TASK DESCRIPTION: Which of the lines below holds the string "added"? Copy every line that does.

PROVIDED DATA:

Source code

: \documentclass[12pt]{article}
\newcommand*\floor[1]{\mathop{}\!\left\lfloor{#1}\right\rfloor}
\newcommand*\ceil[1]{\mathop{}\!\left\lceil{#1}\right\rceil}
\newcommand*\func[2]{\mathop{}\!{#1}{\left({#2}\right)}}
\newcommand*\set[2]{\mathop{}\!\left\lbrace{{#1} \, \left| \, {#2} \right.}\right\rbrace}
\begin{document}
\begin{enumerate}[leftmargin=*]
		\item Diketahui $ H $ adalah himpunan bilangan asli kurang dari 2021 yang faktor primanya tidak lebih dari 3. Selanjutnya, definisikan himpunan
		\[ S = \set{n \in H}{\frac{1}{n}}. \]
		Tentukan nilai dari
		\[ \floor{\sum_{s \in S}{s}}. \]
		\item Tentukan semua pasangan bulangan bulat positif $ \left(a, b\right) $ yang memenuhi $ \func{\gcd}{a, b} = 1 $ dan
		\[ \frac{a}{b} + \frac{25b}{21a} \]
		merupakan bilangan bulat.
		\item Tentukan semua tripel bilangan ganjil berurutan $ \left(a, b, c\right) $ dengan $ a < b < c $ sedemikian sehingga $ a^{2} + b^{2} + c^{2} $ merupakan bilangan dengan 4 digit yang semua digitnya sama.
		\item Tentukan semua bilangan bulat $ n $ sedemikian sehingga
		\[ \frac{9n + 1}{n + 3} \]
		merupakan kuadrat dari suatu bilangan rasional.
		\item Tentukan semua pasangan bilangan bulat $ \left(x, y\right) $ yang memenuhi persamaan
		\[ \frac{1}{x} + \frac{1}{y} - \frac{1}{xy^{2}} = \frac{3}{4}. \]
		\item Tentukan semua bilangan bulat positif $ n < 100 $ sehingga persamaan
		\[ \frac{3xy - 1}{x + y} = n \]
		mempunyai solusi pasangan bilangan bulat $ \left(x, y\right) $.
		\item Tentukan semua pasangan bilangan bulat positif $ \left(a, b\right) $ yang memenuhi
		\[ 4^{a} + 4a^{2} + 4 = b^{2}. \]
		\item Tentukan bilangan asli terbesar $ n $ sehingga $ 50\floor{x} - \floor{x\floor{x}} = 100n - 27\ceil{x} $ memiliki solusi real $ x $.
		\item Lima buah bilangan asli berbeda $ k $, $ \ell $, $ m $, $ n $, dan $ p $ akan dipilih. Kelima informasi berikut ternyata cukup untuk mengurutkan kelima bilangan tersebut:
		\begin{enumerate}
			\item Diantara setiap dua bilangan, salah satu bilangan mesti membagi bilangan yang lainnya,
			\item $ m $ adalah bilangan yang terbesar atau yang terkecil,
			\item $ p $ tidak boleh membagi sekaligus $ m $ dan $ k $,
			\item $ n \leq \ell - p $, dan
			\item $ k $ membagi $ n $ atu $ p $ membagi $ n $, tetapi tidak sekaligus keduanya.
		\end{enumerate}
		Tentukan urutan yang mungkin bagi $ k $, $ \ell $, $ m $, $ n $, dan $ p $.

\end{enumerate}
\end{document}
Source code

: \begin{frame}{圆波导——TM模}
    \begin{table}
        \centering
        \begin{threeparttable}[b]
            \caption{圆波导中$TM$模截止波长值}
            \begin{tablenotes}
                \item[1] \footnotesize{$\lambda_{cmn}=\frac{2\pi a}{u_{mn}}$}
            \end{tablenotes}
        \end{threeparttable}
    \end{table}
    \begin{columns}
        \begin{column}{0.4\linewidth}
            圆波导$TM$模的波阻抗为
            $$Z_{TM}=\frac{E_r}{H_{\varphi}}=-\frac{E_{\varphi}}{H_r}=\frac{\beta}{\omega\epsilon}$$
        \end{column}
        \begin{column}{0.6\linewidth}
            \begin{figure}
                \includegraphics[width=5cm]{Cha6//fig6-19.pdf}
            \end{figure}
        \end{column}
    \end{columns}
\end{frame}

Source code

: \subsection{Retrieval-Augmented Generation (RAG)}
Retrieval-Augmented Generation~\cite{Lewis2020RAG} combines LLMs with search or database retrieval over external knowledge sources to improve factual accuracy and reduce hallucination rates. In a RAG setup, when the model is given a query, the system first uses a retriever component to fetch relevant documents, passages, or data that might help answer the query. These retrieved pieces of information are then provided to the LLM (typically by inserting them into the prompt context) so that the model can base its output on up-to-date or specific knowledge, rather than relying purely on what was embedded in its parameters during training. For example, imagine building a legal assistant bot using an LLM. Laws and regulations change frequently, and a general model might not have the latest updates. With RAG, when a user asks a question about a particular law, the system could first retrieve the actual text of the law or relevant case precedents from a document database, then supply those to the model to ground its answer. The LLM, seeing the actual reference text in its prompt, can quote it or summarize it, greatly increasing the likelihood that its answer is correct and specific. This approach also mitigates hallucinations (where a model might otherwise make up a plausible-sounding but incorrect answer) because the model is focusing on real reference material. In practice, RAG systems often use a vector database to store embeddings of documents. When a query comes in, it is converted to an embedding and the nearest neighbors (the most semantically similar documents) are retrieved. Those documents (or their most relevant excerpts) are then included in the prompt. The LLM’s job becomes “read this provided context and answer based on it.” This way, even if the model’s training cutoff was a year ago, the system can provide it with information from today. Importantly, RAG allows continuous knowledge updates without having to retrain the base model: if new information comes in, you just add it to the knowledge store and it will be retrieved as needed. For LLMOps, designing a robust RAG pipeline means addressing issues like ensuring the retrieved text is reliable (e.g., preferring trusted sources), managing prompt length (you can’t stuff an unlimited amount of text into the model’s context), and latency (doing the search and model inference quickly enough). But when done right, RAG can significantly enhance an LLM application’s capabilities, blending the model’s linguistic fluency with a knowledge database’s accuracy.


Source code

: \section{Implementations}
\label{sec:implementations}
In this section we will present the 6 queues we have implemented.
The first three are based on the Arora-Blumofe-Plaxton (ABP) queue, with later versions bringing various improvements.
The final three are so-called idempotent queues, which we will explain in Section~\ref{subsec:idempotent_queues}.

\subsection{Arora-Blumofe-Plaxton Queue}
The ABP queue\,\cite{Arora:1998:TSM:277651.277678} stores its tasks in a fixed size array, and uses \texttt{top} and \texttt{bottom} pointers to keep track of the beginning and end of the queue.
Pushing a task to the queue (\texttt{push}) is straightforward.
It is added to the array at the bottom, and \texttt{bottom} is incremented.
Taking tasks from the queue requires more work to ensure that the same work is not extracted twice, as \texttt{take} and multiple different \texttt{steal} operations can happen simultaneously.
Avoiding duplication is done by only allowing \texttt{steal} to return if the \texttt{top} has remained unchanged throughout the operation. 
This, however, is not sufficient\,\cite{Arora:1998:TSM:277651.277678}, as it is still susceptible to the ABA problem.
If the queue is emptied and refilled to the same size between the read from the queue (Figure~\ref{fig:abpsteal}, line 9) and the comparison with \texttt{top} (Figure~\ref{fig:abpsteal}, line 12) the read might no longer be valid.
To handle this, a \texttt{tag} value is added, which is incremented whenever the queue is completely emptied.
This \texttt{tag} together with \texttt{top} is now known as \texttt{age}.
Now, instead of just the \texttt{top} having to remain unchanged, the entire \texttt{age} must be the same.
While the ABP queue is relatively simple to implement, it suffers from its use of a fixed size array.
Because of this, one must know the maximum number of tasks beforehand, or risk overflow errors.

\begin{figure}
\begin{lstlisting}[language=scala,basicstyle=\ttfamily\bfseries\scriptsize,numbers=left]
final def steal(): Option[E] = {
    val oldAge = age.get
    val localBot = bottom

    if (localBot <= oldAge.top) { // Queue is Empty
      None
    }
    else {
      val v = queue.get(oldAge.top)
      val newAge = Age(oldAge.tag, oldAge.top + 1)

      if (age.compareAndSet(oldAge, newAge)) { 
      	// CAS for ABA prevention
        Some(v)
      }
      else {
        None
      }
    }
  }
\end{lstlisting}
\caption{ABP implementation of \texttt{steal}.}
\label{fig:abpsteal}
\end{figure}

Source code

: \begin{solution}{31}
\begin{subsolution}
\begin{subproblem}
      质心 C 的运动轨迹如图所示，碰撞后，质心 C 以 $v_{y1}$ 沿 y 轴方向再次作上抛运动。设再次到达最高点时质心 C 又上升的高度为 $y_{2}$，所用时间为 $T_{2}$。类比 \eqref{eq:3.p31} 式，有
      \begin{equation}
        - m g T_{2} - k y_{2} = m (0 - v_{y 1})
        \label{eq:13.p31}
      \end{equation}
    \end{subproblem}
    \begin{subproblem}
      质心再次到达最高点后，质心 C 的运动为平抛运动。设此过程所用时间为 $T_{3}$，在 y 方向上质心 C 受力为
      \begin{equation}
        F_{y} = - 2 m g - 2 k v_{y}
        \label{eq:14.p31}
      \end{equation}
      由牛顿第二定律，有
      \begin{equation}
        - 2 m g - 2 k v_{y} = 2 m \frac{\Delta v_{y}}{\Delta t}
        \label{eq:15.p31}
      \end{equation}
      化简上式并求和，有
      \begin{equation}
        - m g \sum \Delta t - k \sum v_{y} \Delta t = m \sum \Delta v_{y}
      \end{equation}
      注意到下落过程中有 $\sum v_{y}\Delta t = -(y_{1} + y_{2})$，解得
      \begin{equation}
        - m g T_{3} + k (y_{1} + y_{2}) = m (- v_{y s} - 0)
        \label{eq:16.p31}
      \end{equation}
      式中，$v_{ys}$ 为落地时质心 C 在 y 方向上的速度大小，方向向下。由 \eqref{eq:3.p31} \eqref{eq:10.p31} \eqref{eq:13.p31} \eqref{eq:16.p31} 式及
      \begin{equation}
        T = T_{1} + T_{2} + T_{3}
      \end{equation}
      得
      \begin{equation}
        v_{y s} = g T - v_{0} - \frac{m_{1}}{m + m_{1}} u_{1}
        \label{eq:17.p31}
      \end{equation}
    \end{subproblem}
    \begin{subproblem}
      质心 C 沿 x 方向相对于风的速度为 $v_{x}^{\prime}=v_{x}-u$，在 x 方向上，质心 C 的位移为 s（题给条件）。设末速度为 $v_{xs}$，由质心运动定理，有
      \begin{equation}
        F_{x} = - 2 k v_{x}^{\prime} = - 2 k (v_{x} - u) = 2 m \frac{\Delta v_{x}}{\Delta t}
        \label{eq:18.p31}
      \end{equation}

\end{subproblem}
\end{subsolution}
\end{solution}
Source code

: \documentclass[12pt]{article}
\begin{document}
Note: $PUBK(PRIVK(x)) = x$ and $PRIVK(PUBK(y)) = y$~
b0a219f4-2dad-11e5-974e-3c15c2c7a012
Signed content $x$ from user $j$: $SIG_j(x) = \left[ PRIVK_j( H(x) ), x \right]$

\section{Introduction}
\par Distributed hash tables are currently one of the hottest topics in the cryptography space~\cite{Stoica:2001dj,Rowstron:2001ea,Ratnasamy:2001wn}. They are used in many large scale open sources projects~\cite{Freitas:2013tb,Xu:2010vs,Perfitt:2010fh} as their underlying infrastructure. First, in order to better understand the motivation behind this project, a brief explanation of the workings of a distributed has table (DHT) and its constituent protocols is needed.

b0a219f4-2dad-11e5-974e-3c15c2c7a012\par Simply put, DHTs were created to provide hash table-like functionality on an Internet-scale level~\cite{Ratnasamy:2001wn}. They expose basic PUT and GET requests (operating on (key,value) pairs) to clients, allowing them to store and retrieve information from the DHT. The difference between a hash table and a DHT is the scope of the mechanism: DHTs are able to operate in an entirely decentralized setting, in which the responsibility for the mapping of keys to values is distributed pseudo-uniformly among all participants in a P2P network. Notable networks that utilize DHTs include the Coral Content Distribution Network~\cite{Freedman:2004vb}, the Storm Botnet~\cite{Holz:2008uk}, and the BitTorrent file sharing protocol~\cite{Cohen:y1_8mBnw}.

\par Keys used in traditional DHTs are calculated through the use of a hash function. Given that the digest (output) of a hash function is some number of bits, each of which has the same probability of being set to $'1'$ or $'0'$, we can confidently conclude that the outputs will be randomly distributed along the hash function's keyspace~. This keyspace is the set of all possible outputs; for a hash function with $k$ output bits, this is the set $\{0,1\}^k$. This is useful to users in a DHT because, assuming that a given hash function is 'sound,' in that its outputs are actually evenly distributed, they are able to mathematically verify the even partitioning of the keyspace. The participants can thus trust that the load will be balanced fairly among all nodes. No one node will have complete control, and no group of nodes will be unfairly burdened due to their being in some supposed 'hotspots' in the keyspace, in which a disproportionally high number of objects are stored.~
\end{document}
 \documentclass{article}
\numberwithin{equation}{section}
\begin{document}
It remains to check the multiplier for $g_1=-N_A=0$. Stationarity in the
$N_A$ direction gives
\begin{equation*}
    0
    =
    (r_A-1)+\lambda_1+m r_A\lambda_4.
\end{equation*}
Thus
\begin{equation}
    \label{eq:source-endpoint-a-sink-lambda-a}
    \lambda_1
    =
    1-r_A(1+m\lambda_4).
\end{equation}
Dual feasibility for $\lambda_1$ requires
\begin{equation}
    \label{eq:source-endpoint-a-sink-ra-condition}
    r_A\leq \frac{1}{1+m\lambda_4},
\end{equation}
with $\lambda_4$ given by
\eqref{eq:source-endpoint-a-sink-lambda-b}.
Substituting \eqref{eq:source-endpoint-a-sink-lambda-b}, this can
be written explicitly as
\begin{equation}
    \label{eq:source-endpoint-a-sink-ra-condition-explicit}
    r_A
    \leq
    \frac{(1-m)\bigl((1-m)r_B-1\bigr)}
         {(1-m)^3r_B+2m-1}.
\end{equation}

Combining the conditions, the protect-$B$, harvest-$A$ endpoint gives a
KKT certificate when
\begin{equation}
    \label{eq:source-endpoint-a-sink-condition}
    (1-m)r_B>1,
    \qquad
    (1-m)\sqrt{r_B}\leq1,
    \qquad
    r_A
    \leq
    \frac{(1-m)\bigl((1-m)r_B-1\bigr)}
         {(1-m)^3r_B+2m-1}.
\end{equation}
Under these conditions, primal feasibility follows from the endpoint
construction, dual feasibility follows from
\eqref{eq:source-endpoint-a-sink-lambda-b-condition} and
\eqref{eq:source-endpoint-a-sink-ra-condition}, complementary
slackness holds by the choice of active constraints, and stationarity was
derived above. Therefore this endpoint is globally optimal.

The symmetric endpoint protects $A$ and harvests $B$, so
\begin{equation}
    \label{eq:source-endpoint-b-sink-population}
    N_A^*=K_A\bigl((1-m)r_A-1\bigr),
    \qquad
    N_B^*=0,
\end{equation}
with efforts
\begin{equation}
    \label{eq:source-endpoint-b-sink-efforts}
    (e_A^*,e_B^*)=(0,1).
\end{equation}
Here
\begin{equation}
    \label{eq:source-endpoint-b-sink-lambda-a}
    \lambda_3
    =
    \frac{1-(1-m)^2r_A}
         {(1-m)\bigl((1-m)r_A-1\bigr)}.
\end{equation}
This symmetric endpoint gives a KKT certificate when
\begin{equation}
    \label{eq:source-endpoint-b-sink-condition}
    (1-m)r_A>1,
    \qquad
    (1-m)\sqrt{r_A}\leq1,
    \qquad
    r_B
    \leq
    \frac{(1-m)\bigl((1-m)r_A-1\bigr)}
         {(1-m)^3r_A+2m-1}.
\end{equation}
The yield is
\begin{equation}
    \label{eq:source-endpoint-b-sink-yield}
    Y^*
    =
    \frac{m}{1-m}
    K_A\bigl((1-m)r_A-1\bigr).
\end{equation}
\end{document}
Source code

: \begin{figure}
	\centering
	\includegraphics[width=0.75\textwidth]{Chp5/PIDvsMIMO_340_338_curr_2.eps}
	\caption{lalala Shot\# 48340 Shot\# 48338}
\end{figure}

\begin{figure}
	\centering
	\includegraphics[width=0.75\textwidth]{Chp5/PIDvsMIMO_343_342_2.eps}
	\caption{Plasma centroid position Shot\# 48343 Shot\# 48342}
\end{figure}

SOLUTION FOR THIS TASK:
It is added to the array at the bottom, and \texttt{bottom} is incremented.
To handle this, a \texttt{tag} value is added, which is incremented whenever the queue is completely emptied.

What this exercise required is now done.